0.) With each device comes an implicit contract with the end user: you give us the data, we give you the results. Now. Not tomorrow. Not even fifteen minutes from now.
1.) The flip side of getting data in real time is that users expect results in real time.
2.) In return for being wired into the internet 24x7 customers demand a similar level of responsiveness and even better availability.
Spark Streaming and Cassandra form the ideal combination of high velocity CEP and analytics with a high velocity and always on database.
Today’s solutions don’t scale to the Internet of tomorrow. The always-on nature of the emerging Internet of Things space means you need to process information at previously unseen scale and, more difficult, make sense out of that data.
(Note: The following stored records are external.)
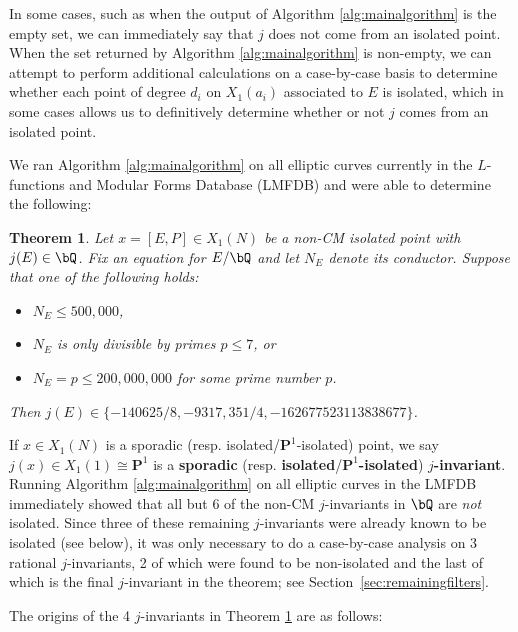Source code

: \documentclass[11pt,reqno]{amsart}
\theoremstyle{plain}
\newtheorem{theorem}{Theorem}%
\theoremstyle{definition}
\newcommand{\Q}{\bQ}
\newcommand{\PP}{\mathbf P}
\begin{document}
In some cases, such as when the output of Algorithm \ref{alg:mainalgorithm} is the empty set, we can immediately say that $j$ does not come from an isolated point. When the set returned by Algorithm \ref{alg:mainalgorithm} is non-empty, we can attempt to perform additional calculations on a case-by-case basis to determine whether each point of degree $d_i$ on $X_1(a_i)$ associated to $E$ is isolated, which in some cases allows us to definitively determine whether or not $j$ comes from an isolated point.%

We ran Algorithm \ref{alg:mainalgorithm} on all elliptic curves currently in the $L$-functions and Modular Forms Database (LMFDB) \cite{LMFDB} and were able to determine the following:

\begin{theorem}\label{LMFDBoutputThm}
Let $x=[E,P]\in X_1(N)$ be a non-CM isolated point with $j(E) \in \Q$.
Fix an equation for $E/\Q$ and let $N_E$ denote its conductor.
Suppose that one of the following holds:
\begin{itemize}
    \item $N_E \leq 500{,}000$,
    \item $N_E$ is only divisible by primes $p \leq 7$, or
    \item $N_E=p \leq 200{,}000{,}000$ for some prime number $p$.
\end{itemize}
Then $j(E) \in \{-140625/8,-9317,351/4, -162677523113838677\}$.%
\end{theorem}

If $x \in X_1(N)$ is a sporadic (resp. isolated/$\PP^1$-isolated) point, we say $j(x) \in X_1(1) \cong \mathbf{P}^1$ is a \textbf{sporadic} (resp. \textbf{isolated}/\textbf{$\PP^1$-isolated}) \textbf{$j$-invariant}. Running Algorithm \ref{alg:mainalgorithm} on all elliptic curves in the LMFDB immediately showed that all but 6 of the non-CM $j$-invariants in $\Q$ are \emph{not} isolated. Since three of these remaining $j$-invariants were already known to be isolated (see below), it was only necessary to do a case-by-case analysis on 3 rational $j$-invariants, 2 of which were found to be non-isolated and the last of which is the final $j$-invariant in the theorem; see Section~\ref{sec:remainingfilters}.

The origins of the 4 $j$-invariants in Theorem \ref{LMFDBoutputThm} are as follows:
\end{document}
Cassandra is the leader in large scale, high velocity, time series data workloads. While the Hadoop world has been stuck with legacy “batch analytics” technology, Cassandra users have been increasingly focused on the “now”. Fast answers to easy questions about your data, at any velocity, and any scale. But Cassandra has always been weak on the “complex questions” problem. DataStax integrated with Hadoop to overcome this limitation, but it was always an awkward fit. Slow batch analytics on top of fast moving data really doesn’t do you much good.
But Spark, and in this case, Spark Streaming, make high velocity streaming analytics at scale easier than ever, similar to how Cassandra pioneered high-velocity data management at scale.
Hadoop is the right choice for batch analytics. Until recently, nobody really knew what the right solution is for real-time processing. We believe that Spark and Cassandra are the clear answer.